◆ PROBLEM TO WORK ON:
Each line below that carries the string "Slides" must appear in the answer.

Collected data:
#####

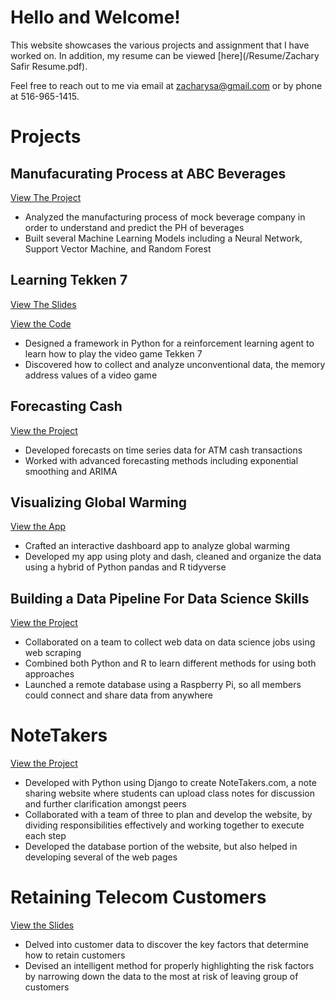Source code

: # Hello and Welcome! 

This website showcases the various projects and assignment  that I have worked on. In addition, my resume can be viewed [here](/Resume/Zachary Safir Resume.pdf). 

Feel free to reach out to me via email at [zacharysa@gmail.com](mailto:zacharysa@gmail.com) or by phone at 516-965-1415.


# Projects

## Manufacurating Process at ABC Beverages

[View The Project](https://rpubs.com/zachsfr/902654) 

* Analyzed the manufacturing process of mock beverage company in order to understand and predict the PH of beverages
* Built several  Machine Learning Models including a Neural Network, Support Vector Machine, and Random Forest 



## Learning Tekken 7

[View The Slides](/Slides/Learning%20Tekken%207.pdf) 

[View  the Code](https://github.com/zachsfr/LearningTekken7)

* Designed a framework in Python for a reinforcement learning agent to learn how to play the video game Tekken 7
* Discovered how to collect and analyze unconventional data, the memory address values of a video game 


## Forecasting Cash 

[View the Project](https://rpubs.com/zachsfr/885466)

* Developed forecasts on time series data for ATM cash transactions  
* Worked with advanced forecasting methods including exponential smoothing and ARIMA 



## Visualizing Global Warming

[View the App](https://global-temp-changes.herokuapp.com/)

* Crafted an interactive dashboard app to analyze global warming
* Developed my app using ploty and dash, cleaned and organize the data using a hybrid of Python pandas and R tidyverse


## Building a Data Pipeline For Data Science Skills

[View the Project](https://rpubs.com/zachsfr/747776)

* Collaborated on a team to collect web data on data science jobs using web scraping  
* Combined both Python and R to learn different methods for using both approaches
* Launched a  remote database using a Raspberry Pi, so all members could connect and share data from anywhere


# NoteTakers

[View the Project](/Slides/project-04-writeup.pdf)

* Developed with Python using Django to create NoteTakers.com, a note sharing website where students can upload class notes for discussion and further clarification amongst peers  
* Collaborated with a team of three to plan and develop the website, by dividing responsibilities effectively and working together to execute each step 
* Developed the database portion of the website, but also helped in developing several of the web pages 



# Retaining Telecom Customers

[View the Slides](/Slides/OIM%20454%20Analytics%20Project.pdf)

* Delved into customer data to discover the key factors that determine how to retain customers
* Devised an intelligent method for properly highlighting the risk factors by narrowing down the data to the most at  risk of leaving group of customers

#####

◆ WRITTEN SOLUTION:
[View The Slides](/Slides/Learning%20Tekken%207.pdf) 
[View the Project](/Slides/project-04-writeup.pdf)
[View the Slides](/Slides/OIM%20454%20Analytics%20Project.pdf)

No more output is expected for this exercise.